Employees of Trump Hotels currently have physical control of the 70-story tower, just as they have since taking over management of the hotel when it opened in 2011. Trump Hotels maintains that it has a valid contract to manage the property, but Orestes Fintiklis, managing partner of Miami-based Ithaca Capital Partners and majority owner of the hotel, wants them out.

While Panama’s federal prosecutors have stepped in to investigate the dispute, it wasn't soon enough to prevent Fintiklis and the hotel’s management team from entering into a game of one-upmanship that saw armed guards called to the hotel, accusations over the improper shredding of documents, disputes over on-property electronic equipment and even offices being barricaded. Fintiklis even publicly complained that he is being unlawfully barred from entering his own property, while Trump Hotels is busy disputing its termination.

The first time Fintiklis tried to take the property back, Marriott International was caught in the crossfire. A team from Marriott was invited to the hotel by its owners’ association, only to have the hotel’s staff show them the door.

Yesterday, Trump Hotels General Counsel Alan Garten released a two-page document accusing Fintiklis of attempting a hostile takeover of the hotel using “a rogue private security team.” Garten’s memo also claims Fintiklis’ push to remove the Trump team from the hotel is in violation of the terms of Ithaca’s purchase of 202 out of 369 hotel units in 2017.

“This dispute should be decided civilly, in arbitration, just as Mr. Fintiklis originally planned, not through intimidation, bullying and the use of force,” Garten wrote. “To be clear, Trump Hotels is highly confident that it will prevail in these proceedings.”

What started out as a spat between owners and their management team escalated last week when Fintiklis arrived at the Trump International Hotel and Tower Panama, notices of termination in hand. The police were called while hotel staff removed themselves to a secure room. Eventually, the owners’ association called to have the power in this room shut off, resulting in the loss of the property’s phone lines and internet connection.
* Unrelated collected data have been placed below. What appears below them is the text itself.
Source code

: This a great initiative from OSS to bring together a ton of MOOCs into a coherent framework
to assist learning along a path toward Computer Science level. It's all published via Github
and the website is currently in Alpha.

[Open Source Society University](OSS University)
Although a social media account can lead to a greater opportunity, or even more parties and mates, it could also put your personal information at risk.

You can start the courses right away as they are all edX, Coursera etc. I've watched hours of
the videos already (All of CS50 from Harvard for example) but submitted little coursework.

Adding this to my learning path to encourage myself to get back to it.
This botched attempt to remove the hotel’s management team prompted Jeff Wagoner, EVP of hotel operations at Trump Hotels, to travel to the property. The hotel also reportedly increased its on-property security. Meanwhile, Fintiklis and Trump Hotels leadership have been speaking to employees, sowing confusion as they assure employees in turn that each entity is in charge of the property.

"I am your employer under the laws of Panama," Fintiklis wrote to hotel employees in a letter on Sunday. "The Trump Organization, to gain financial and strategic advantage against me and the owners I represent, has been lying to you and putting your jobs and the hotel at grave risk."

"To our amazing staff, we thank for your extraordinary dedication,” Garten wrote in his letter yesterday. “Rest assured, we will continue to stand by and support you—just as you have supported us—during this challenging time.”

Ithaca Capital Partners has not yet responded to requests for comment. The owners’ association’s displeasure with the Trump management team is rooted in the hotel’s low occupancy levels, and has ballooned from there.

The Trump Hotels brand currently has 12 properties in its portfolio, including the embattled Panama property. Hotels in Toronto and New York have already voted to remove the Trump name from their façade, but there is some question as to whether or not the Panamanian government will take further action in this feud. Panama is looking to extradite its former president, Ricardo Martinelli, from the U.S. as he faces charges in his home country for espionage and embezzlement, and it’s uncertain if Panama will risk its relationship with the president of the U.S. over a hotel he owns.